┌──

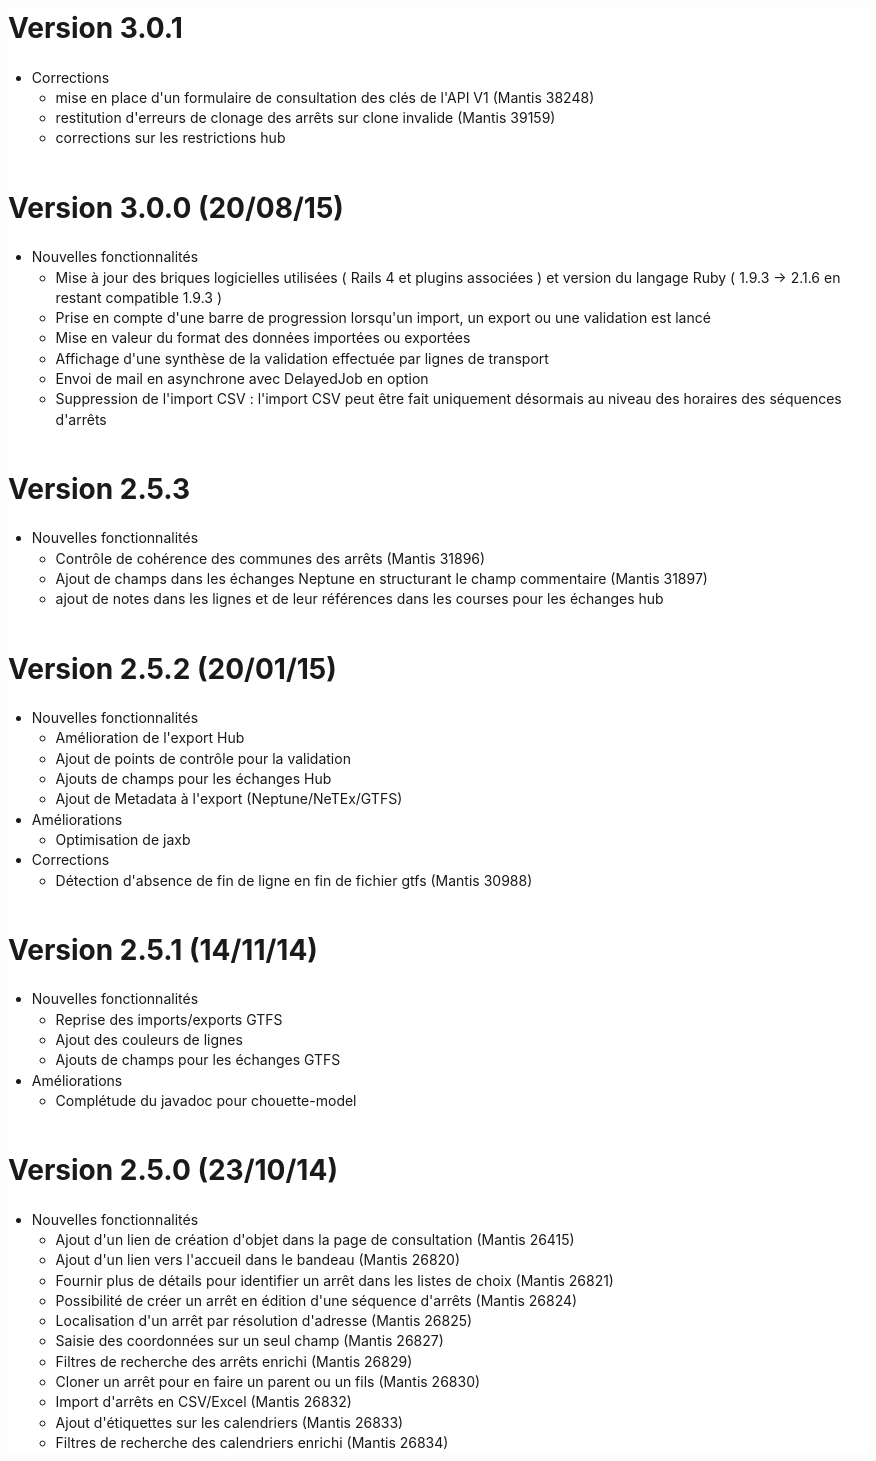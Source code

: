 # Version 3.0.1
* Corrections
  * mise en place d'un formulaire de consultation des clés de l'API V1 (Mantis 38248) 
  * restitution d'erreurs de clonage des arrêts sur clone invalide (Mantis 39159)
  * corrections sur les restrictions hub 

# Version 3.0.0 (20/08/15)
* Nouvelles fonctionnalités
  * Mise à jour des briques logicielles utilisées ( Rails 4 et plugins associées ) et version du langage Ruby ( 1.9.3 -> 2.1.6 en restant compatible 1.9.3 )
  * Prise en compte d'une barre de progression lorsqu'un import, un export ou une validation est lancé
  * Mise en valeur du format des données importées ou exportées
  * Affichage d'une synthèse de la validation effectuée par lignes de transport
  * Envoi de mail en asynchrone avec DelayedJob en option
  * Suppression de l'import CSV : l'import CSV peut être fait uniquement désormais au niveau des horaires des séquences d'arrêts

# Version 2.5.3
* Nouvelles fonctionnalités
  * Contrôle de cohérence des communes des arrêts (Mantis 31896)
  * Ajout de champs dans les échanges Neptune en structurant le champ commentaire (Mantis 31897)
  * ajout de notes dans les lignes et de leur références dans les courses pour les échanges hub

# Version 2.5.2 (20/01/15)
* Nouvelles fonctionnalités
  * Amélioration de l'export Hub
  * Ajout de points de contrôle pour la validation
  * Ajouts de champs pour les échanges Hub 
  * Ajout de Metadata à l'export (Neptune/NeTEx/GTFS)
* Améliorations
  * Optimisation de jaxb
* Corrections
  * Détection d'absence de fin de ligne en fin de fichier gtfs (Mantis 30988)

# Version 2.5.1 (14/11/14)
* Nouvelles fonctionnalités
  * Reprise des imports/exports GTFS
  * Ajout des couleurs de lignes
  * Ajouts de champs pour les échanges GTFS 
* Améliorations
  * Complétude du javadoc pour chouette-model

# Version 2.5.0 (23/10/14)
* Nouvelles fonctionnalités
  * Ajout d'un lien de création d'objet dans la page de consultation (Mantis 26415)
  * Ajout d'un lien vers l'accueil dans le bandeau (Mantis 26820)
  * Fournir plus de détails pour identifier un arrêt dans les listes de choix (Mantis 26821)
  * Possibilité de créer un arrêt en édition d'une séquence d'arrêts (Mantis 26824)
  * Localisation d'un arrêt par résolution d'adresse (Mantis 26825)
  * Saisie des coordonnées sur un seul champ (Mantis 26827)
  * Filtres de recherche des arrêts enrichi (Mantis 26829) 
  * Cloner un arrêt pour en faire un parent ou un fils (Mantis 26830)
  * Import d'arrêts en CSV/Excel (Mantis 26832)
  * Ajout d'étiquettes sur les calendriers (Mantis 26833)
  * Filtres de recherche des calendriers enrichi (Mantis 26834)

└──

● **Your objective**: Looking at the records above, how many lines contain "échanges"? Only the number is needed.

● **Answer box**: 4